SiamesecassiaThe Senna siamea, also known as Siamese cassia, kassod tree, cassod tree, and cassia tree, is a legume in the subfamily Caesalpinioideae. It is native to South and Southeast Asia, although its exact origin is unknown. It is a medium-sized, evergreen tree growing up to 18 m (60 ft) with yellow flowers.
The tree bark contains a high percentage of tannins and its extract is used in leather production. The bark is also used in the traditional medicine system to treat fever, diarrhea, and rheumatism. Senna siamea is one of the most important trees species in Thailand, where it has usually grown along the roadsides or as a shade tree in rubber plantations.
The leaf of Senna siamea is prohibited to be used as a vegetable in Thailand due to the possible risk of poisoning. Two cases of fatal food poisoning have been reported after consuming the leaves of this plant. The first case involved two children who consumed the leaves in a northern province. The second case was reported in Bangkok where three adults ate the cooked leaves and died of severe poisoning.
In both cases, postmortem examination showed congestion and hemorrhage of internal organs with the blue coloration of postmortem skin and mucous membrane. The plant contains several highly toxic compounds including a compound known as sennoside B, which is a cardiac glycoside.

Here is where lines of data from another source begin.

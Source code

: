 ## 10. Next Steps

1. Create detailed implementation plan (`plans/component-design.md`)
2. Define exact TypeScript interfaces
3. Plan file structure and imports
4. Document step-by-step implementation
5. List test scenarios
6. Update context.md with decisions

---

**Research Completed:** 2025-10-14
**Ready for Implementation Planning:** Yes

In traditional medicine, the plant has been used to treat fever, diarrhea, and rheumatism.
This tree can be grown easily from seed. Seeds should be planted in pots of fertile soil with high sand content and left outside during the wet season to germinate. The seedlings should be planted outside during the wet season and brought in when it starts to get cold, with a little protection from frost.
The tree grows best in warmer temperatures and cannot grow in freezing conditions or areas with frequent rainfall. Propagation of this tree by cuttings is also possible. The tree can grow in a wide range of soils, ranging from acidic to alkaline with a pH level of 4-8. It is commonly found growing on the banks of rivers and dams as well as around rice fields and agricultural areas.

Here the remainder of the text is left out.